As far as he knows, the house has no unknown animal occupants, either of the domestic or feral variety. On the other hand, he’s occasionally seen mice out and about on people’s lawns and in their gardens, so maybe some of them have made their way inside. The raised stone hearth where they generally leave the cookie plate is fairly close to the ground, though he would’ve thought a little high up for mice to get to. Perhaps if they worked together, though…? He’s heard of what they call a “rat king”; groups of rats with their tails all tangled together, moving and working as one. The stuff of fairy tale nightmares, that. Maybe he’s got a mouse king in his house. He’s struck with the mental image of a tumbleweed of mice rolling through the living room and across the brick of the hearth, absorbing his children’s delicious cookies into their squirming, squeaking mass.

Stede shudders. It simply doesn’t bear thinking about. Except, if there’s some kind of mouse king running amuck in his house and ruining Christmas, he’s got to think about it, hasn’t he?

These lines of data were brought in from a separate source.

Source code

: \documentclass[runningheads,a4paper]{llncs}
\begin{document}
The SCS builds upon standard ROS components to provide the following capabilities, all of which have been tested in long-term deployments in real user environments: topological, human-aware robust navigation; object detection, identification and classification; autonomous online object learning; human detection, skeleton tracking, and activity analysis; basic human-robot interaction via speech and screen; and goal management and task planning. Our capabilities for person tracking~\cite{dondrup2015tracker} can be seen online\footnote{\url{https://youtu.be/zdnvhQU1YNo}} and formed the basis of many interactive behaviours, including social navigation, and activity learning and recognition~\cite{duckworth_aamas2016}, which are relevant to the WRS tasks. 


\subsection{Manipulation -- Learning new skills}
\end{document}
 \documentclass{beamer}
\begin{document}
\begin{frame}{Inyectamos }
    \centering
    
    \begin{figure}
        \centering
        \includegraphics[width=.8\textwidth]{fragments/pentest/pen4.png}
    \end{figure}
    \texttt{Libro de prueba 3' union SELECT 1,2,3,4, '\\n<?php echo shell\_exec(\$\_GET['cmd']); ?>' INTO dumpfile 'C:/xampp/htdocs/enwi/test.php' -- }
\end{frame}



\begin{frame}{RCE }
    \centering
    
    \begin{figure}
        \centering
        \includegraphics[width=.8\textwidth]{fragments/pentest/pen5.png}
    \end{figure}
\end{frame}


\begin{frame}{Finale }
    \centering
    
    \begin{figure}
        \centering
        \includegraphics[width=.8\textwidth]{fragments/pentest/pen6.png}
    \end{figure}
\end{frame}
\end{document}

He hurries into the living room, getting down on his hands and knees by the fireplace. He looks closely at the ash where he left “Santa’s” bootprint, squinting to see if there are any tiny rodent footprints alongside the boot.

Nothing.

But maybe if they climbed straight up the bricks? He’ll have to check the room for holes. He turns around, eyes darting into the dark corners of the room, looking for any point of entry—

—when he sees Alma and Louis standing uncertainly by the tree, the treats and trinkets from their Christmas stockings on the floor around them, watching him. Alma looks confused and a little concerned; Louis looks almost scared.

Stede stops dead in his tracks, realizing what he must look like to them; some kind of pyjama-clad madman prowling the inner perimeter of the house, rattling the windows and pawing around in the soot by the fire, looking for all the world like some kind of animal attempting to escape its cage.

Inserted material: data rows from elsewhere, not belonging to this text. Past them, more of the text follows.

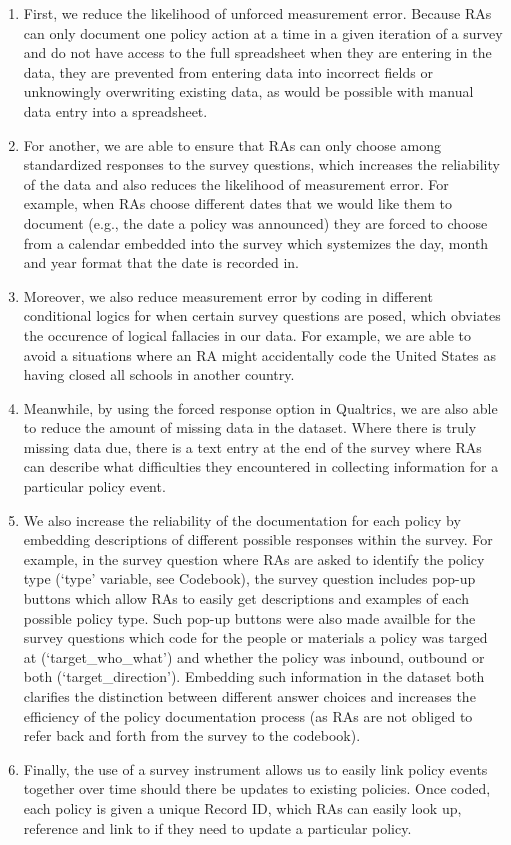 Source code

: \documentclass[]{article}
\begin{document}
\begin{enumerate}
\def\labelenumi{\arabic{enumi}.}
\item
  First, we reduce the likelihood of unforced measurement error. Because RAs can only document one policy action at a time in a given iteration of a survey and do not have access to the full spreadsheet when they are entering in the data, they are prevented from entering data into incorrect fields or unknowingly overwriting existing data, as would be possible with manual data entry into a spreadsheet.
\item
  For another, we are able to ensure that RAs can only choose among standardized responses to the survey questions, which increases the reliability of the data and also reduces the likelihood of measurement error. For example, when RAs choose different dates that we would like them to document (e.g., the date a policy was announced) they are forced to choose from a calendar embedded into the survey which systemizes the day, month and year format that the date is recorded in.
\item
  Moreover, we also reduce measurement error by coding in different conditional logics for when certain survey questions are posed, which obviates the occurence of logical fallacies in our data. For example, we are able to avoid a situations where an RA might accidentally code the United States as having closed all schools in another country.
\item
  Meanwhile, by using the forced response option in Qualtrics, we are also able to reduce the amount of missing data in the dataset. Where there is truly missing data due, there is a text entry at the end of the survey where RAs can describe what difficulties they encountered in collecting information for a particular policy event.
\item
  We also increase the reliability of the documentation for each policy by embedding descriptions of different possible responses within the survey. For example, in the survey question where RAs are asked to identify the policy type (`type' variable, see Codebook), the survey question includes pop-up buttons which allow RAs to easily get descriptions and examples of each possible policy type. Such pop-up buttons were also made availble for the survey questions which code for the people or materials a policy was targed at (`target\_who\_what') and whether the policy was inbound, outbound or both (`target\_direction'). Embedding such information in the dataset both clarifies the distinction between different answer choices and increases the efficiency of the policy documentation process (as RAs are not obliged to refer back and forth from the survey to the codebook).
\item
  Finally, the use of a survey instrument allows us to easily link policy events together over time should there be updates to existing policies. Once coded, each policy is given a unique Record ID, which RAs can easily look up, reference and link to if they need to update a particular policy.
\end{enumerate}
\end{document}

“Well, now. That’s done! All secure in Sector Seven!” he chirps, bright and cheery and trying his best to chase away the fear beginning to dawn on their faces. “What say we move on to some holiday cheer, hmm? Ready for prezzies?” 

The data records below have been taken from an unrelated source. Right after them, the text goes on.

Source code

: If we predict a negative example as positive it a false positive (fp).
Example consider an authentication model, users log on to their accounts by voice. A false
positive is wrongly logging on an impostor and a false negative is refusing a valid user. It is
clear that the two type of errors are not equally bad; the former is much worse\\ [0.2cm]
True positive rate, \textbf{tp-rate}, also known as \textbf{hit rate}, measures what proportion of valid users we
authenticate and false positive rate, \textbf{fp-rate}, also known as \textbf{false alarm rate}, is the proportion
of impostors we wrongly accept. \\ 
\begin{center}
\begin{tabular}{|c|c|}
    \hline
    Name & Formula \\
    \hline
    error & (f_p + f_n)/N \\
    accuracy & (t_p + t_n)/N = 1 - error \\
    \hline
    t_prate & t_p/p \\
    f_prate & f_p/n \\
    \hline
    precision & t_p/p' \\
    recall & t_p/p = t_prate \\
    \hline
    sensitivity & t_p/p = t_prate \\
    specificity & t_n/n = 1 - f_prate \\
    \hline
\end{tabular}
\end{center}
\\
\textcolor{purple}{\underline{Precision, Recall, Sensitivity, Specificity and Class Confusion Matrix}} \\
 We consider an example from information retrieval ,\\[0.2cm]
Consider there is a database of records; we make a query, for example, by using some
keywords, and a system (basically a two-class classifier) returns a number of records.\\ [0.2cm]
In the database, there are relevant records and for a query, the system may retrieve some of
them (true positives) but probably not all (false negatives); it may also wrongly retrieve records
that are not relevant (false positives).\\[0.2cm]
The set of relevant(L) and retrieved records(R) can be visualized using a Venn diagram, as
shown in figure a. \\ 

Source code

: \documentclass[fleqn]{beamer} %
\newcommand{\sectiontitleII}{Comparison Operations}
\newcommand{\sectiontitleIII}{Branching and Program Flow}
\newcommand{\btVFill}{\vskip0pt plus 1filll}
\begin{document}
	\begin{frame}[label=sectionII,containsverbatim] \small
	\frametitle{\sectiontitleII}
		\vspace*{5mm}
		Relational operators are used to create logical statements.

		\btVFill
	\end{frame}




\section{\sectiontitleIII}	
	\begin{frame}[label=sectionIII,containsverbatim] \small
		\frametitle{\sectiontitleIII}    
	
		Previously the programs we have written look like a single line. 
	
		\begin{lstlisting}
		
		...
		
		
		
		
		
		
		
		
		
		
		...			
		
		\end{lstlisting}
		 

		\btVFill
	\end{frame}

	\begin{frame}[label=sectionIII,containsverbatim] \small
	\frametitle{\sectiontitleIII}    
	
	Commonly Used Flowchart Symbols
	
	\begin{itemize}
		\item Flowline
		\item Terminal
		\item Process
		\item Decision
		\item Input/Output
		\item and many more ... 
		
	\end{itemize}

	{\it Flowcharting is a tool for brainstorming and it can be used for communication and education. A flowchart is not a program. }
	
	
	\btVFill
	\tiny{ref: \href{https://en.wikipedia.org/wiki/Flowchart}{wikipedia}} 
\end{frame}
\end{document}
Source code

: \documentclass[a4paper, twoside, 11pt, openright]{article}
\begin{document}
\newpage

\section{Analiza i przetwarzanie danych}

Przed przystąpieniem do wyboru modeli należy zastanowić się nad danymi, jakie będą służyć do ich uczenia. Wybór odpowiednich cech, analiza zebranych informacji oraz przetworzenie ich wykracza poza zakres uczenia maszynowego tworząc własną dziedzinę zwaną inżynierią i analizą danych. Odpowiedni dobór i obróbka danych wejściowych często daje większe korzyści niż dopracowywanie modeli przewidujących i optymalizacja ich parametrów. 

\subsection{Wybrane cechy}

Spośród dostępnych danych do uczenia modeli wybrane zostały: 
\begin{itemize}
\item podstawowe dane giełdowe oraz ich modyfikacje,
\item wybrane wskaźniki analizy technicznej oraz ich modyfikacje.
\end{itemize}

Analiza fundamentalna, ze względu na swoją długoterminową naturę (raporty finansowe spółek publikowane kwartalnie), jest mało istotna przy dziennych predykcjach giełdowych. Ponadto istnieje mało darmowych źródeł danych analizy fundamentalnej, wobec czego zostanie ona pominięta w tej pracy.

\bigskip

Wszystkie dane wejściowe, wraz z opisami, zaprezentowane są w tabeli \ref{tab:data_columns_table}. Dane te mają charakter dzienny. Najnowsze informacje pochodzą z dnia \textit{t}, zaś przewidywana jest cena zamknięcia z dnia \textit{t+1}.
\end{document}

“Yes!” Louis shouts, with an enthusiastic fist in the air. 

Alma’s gotten rather good at hiding her excitement, she keeps it close to her chest and tucked under a thin veneer of cool these days. But even she has trouble suppressing the smile that sneaks onto her face. “I mean, sure. I guess.” 

Stede watches Louis and Alma carefully inspect the presents waiting for them under the tree. Alma has lined everything with her name up in a row, and appears to be systematically assessing them against some kind of unknowable internal checklist. Louis, on the other hand, immediately pulls out three gifts, all different sizes and shapes, and is waffling between them. As far as Stede can tell, his only criteria seems to be vibes, but Stede personally feels like that’s a perfectly reasonable way to make a choice. 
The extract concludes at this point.